## TASK DIRECTIONS
Pull every line holding the word "driving" from the data below and copy it.

--- GIVEN ENTRIES Enclosed Below ---

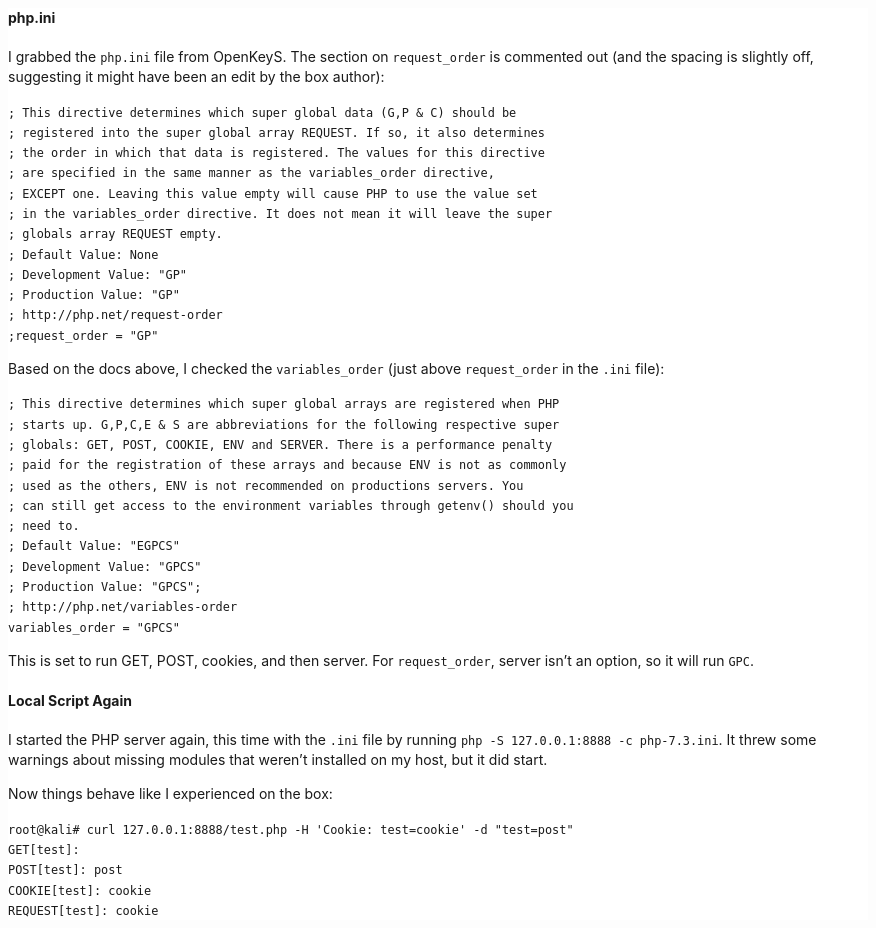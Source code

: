 #### php.ini

I grabbed the `php.ini` file from OpenKeyS. The section on `request_order` is
commented out (and the spacing is slightly off, suggesting it might have been
an edit by the box author):

    
    
    ; This directive determines which super global data (G,P & C) should be
    ; registered into the super global array REQUEST. If so, it also determines
    ; the order in which that data is registered. The values for this directive
    ; are specified in the same manner as the variables_order directive,
    ; EXCEPT one. Leaving this value empty will cause PHP to use the value set
    ; in the variables_order directive. It does not mean it will leave the super
    ; globals array REQUEST empty.
    ; Default Value: None
    ; Development Value: "GP"
    ; Production Value: "GP"
    ; http://php.net/request-order
    ;request_order = "GP"
    

Based on the docs above, I checked the `variables_order` (just above
`request_order` in the `.ini` file):

    
    
    ; This directive determines which super global arrays are registered when PHP
    ; starts up. G,P,C,E & S are abbreviations for the following respective super
    ; globals: GET, POST, COOKIE, ENV and SERVER. There is a performance penalty
    ; paid for the registration of these arrays and because ENV is not as commonly
    ; used as the others, ENV is not recommended on productions servers. You
    ; can still get access to the environment variables through getenv() should you
    ; need to.
    ; Default Value: "EGPCS"
    ; Development Value: "GPCS"
    ; Production Value: "GPCS";
    ; http://php.net/variables-order
    variables_order = "GPCS"
    

This is set to run GET, POST, cookies, and then server. For `request_order`,
server isn’t an option, so it will run `GPC`.

#### Local Script Again

I started the PHP server again, this time with the `.ini` file by running `php
-S 127.0.0.1:8888 -c php-7.3.ini`. It threw some warnings about missing
modules that weren’t installed on my host, but it did start.

Now things behave like I experienced on the box:

    
    
    root@kali# curl 127.0.0.1:8888/test.php -H 'Cookie: test=cookie' -d "test=post"
    GET[test]: 
    POST[test]: post
    COOKIE[test]: cookie
    REQUEST[test]: cookie
    

[](/2020/12/12/htb-openkeys.html)

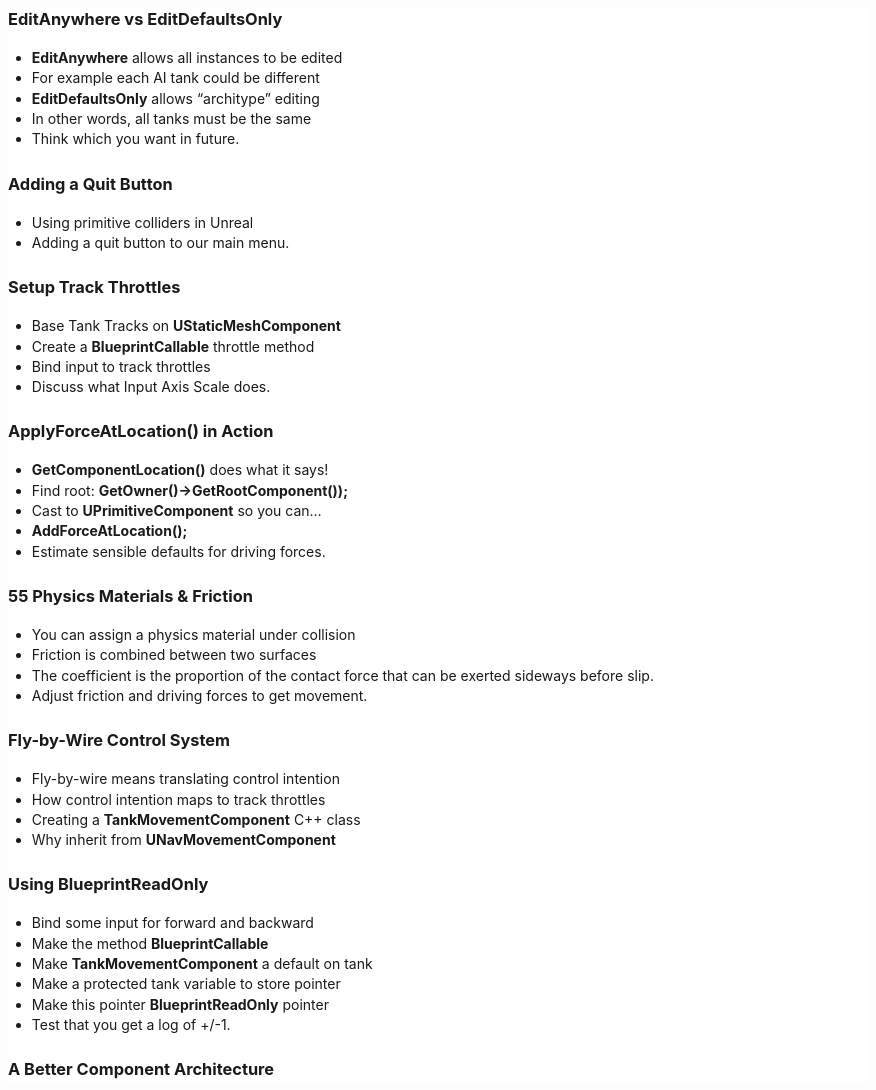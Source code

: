 ### EditAnywhere vs EditDefaultsOnly ###

+ **EditAnywhere** allows all instances to be edited
+ For example each AI tank could be different 
+ **EditDefaultsOnly** allows “architype” editing 
+ In other words, all tanks must be the same 
+ Think which you want in future.

### Adding a Quit Button ###

+ Using primitive colliders in Unreal
+ Adding a quit button to our main menu.

### Setup Track Throttles ###

+ Base Tank Tracks on **UStaticMeshComponent**
+ Create a **BlueprintCallable** throttle method 
+ Bind input to track throttles 
+ Discuss what Input Axis Scale does.

### ApplyForceAtLocation() in Action ###

+ **GetComponentLocation()** does what it says!
+ Find root: **GetOwner()->GetRootComponent());**
+ Cast to **UPrimitiveComponent** so you can… 
+ **AddForceAtLocation();**
+ Estimate sensible defaults for driving forces.

### 55 Physics Materials & Friction ###

+ You can assign a physics material under collision
+ Friction is combined between two surfaces
+ The coefficient is the proportion of the contact force that can be exerted sideways before slip.
+ Adjust friction and driving forces to get movement.

### Fly-by-Wire Control System ###

+ Fly-by-wire means translating control intention
+ How control intention maps to track throttles 
+ Creating a **TankMovementComponent** C++ class 
+ Why inherit from **UNavMovementComponent**

### Using BlueprintReadOnly ###

+ Bind some input for forward and backward
+ Make the method **BlueprintCallable**
+ Make **TankMovementComponent** a default on tank 
+ Make a protected tank variable to store pointer 
+ Make this pointer **BlueprintReadOnly** pointer 
+ Test that you get a log of +/-1.

### A Better Component Architecture ###
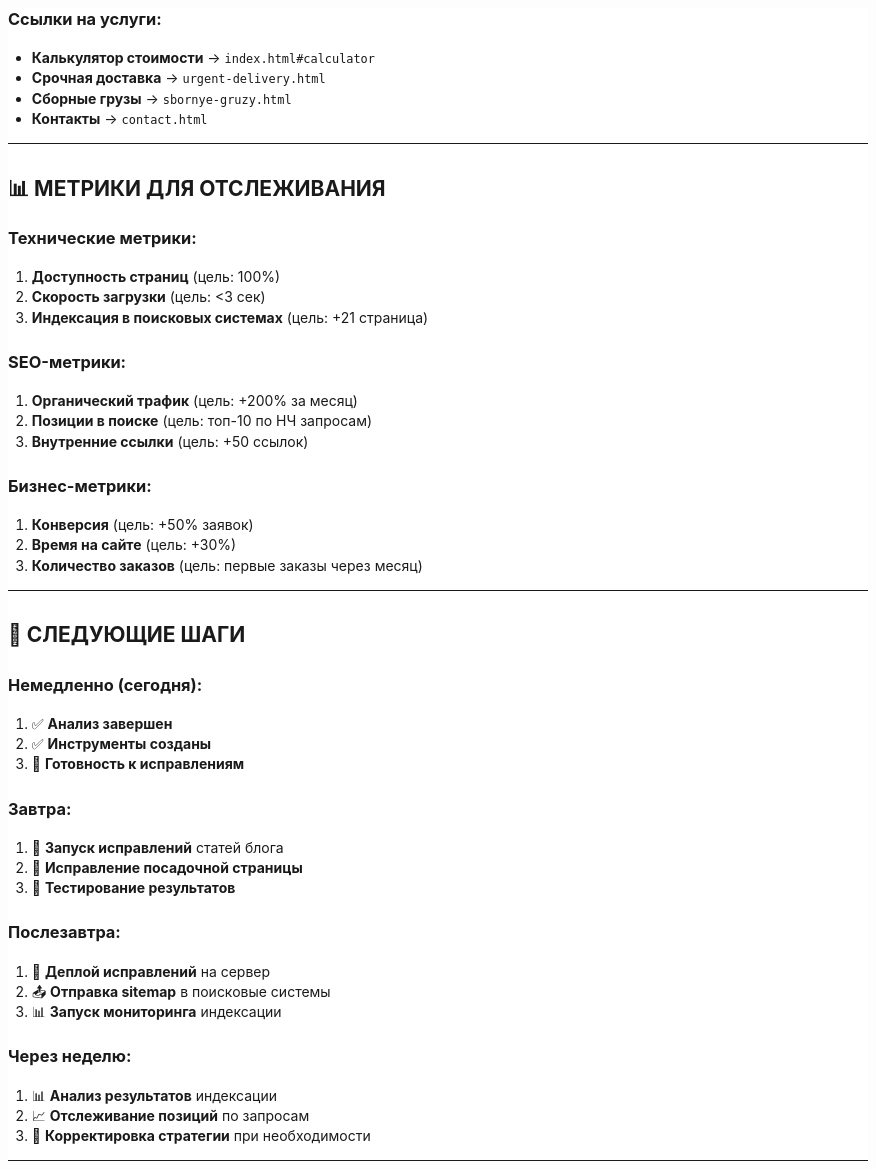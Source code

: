 ### **Ссылки на услуги:**
- **Калькулятор стоимости** → `index.html#calculator`
- **Срочная доставка** → `urgent-delivery.html`
- **Сборные грузы** → `sbornye-gruzy.html`
- **Контакты** → `contact.html`

---

## 📊 **МЕТРИКИ ДЛЯ ОТСЛЕЖИВАНИЯ**

### **Технические метрики:**
1. **Доступность страниц** (цель: 100%)
2. **Скорость загрузки** (цель: <3 сек)
3. **Индексация в поисковых системах** (цель: +21 страница)

### **SEO-метрики:**
1. **Органический трафик** (цель: +200% за месяц)
2. **Позиции в поиске** (цель: топ-10 по НЧ запросам)
3. **Внутренние ссылки** (цель: +50 ссылок)

### **Бизнес-метрики:**
1. **Конверсия** (цель: +50% заявок)
2. **Время на сайте** (цель: +30%)
3. **Количество заказов** (цель: первые заказы через месяц)

---

## 🎯 **СЛЕДУЮЩИЕ ШАГИ**

### **Немедленно (сегодня):**
1. ✅ **Анализ завершен**
2. ✅ **Инструменты созданы**
3. 🔧 **Готовность к исправлениям**

### **Завтра:**
1. 🔧 **Запуск исправлений** статей блога
2. 🔧 **Исправление посадочной страницы**
3. 🧪 **Тестирование результатов**

### **Послезавтра:**
1. 🚀 **Деплой исправлений** на сервер
2. 📤 **Отправка sitemap** в поисковые системы
3. 📊 **Запуск мониторинга** индексации

### **Через неделю:**
1. 📊 **Анализ результатов** индексации
2. 📈 **Отслеживание позиций** по запросам
3. 🎯 **Корректировка стратегии** при необходимости

---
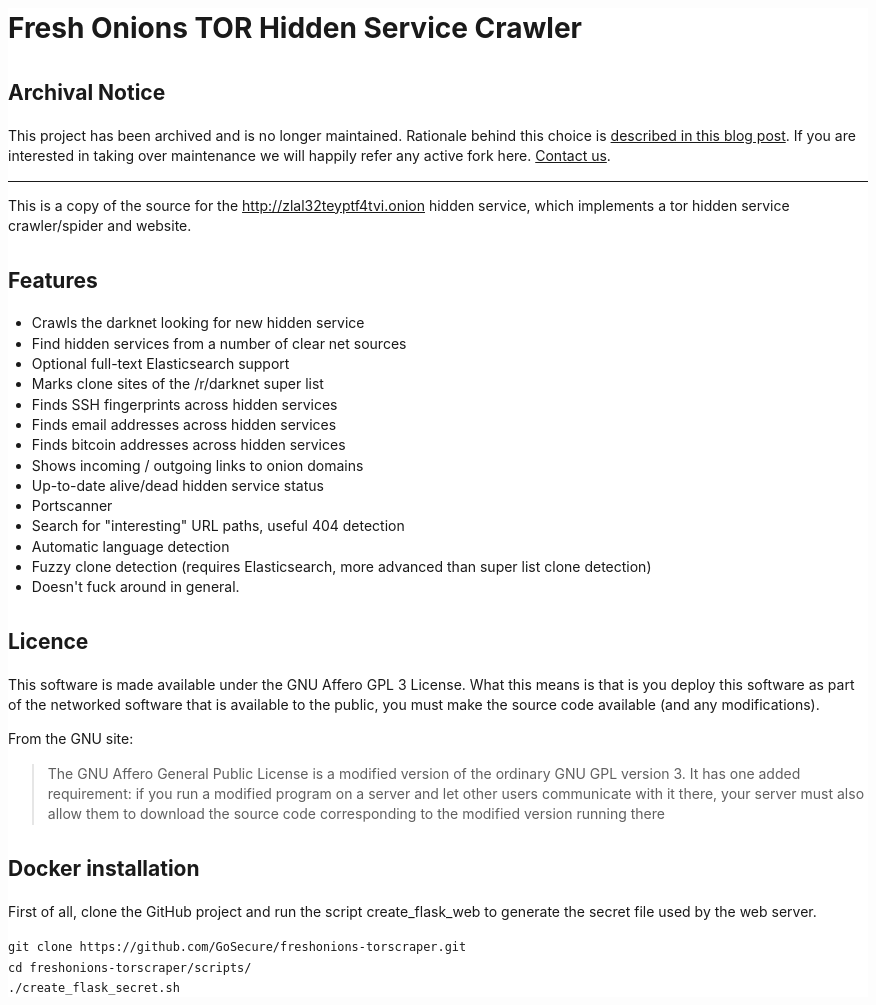 # Fresh Onions TOR Hidden Service Crawler

## Archival Notice

This project has been archived and is no longer maintained.
Rationale behind this choice is [described in this blog post](https://www.gosecure.net/blog/drugs-guns-fake-documents-hitmen-what-i-expected-and-much-more).
If you are interested in taking over maintenance we will happily refer any active fork here.
[Contact us](https://twitter.com/gosecure_inc).

<hr/>

This is a copy of the source for the http://zlal32teyptf4tvi.onion hidden service, which implements a tor hidden service crawler/spider and website.

## Features

* Crawls the darknet looking for new hidden service
* Find hidden services from a number of clear net sources
* Optional full-text Elasticsearch support
* Marks clone sites of the /r/darknet super list
* Finds SSH fingerprints across hidden services
* Finds email addresses across hidden  services
* Finds bitcoin addresses across hidden services
* Shows incoming / outgoing links to onion domains
* Up-to-date alive/dead hidden service status
* Portscanner
* Search for "interesting" URL paths, useful 404 detection
* Automatic language detection
* Fuzzy clone detection (requires Elasticsearch, more advanced than super list clone detection)
* Doesn't fuck around in general.

## Licence

This software is made available under the GNU Affero GPL 3 License. What this means is that is you deploy this software as part of the networked software that is available to the public, you must make the source code available (and any modifications).

From the GNU site:

> The GNU Affero General Public License is a modified version of the ordinary GNU GPL version 3. It has one added requirement: if you run a modified program on a server and let other users communicate with it there, your server must also allow them to download the source code corresponding to the modified version running there

## Docker installation
First of all, clone the GitHub project and run the script create_flask_web to generate the secret file used by the web server.

    git clone https://github.com/GoSecure/freshonions-torscraper.git
    cd freshonions-torscraper/scripts/
    ./create_flask_secret.sh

--- End of Enclosed GIVEN ENTRIES ---

## EXPECTED ANSWER
+ Estimate sensible defaults for driving forces.
+ Adjust friction and driving forces to get movement.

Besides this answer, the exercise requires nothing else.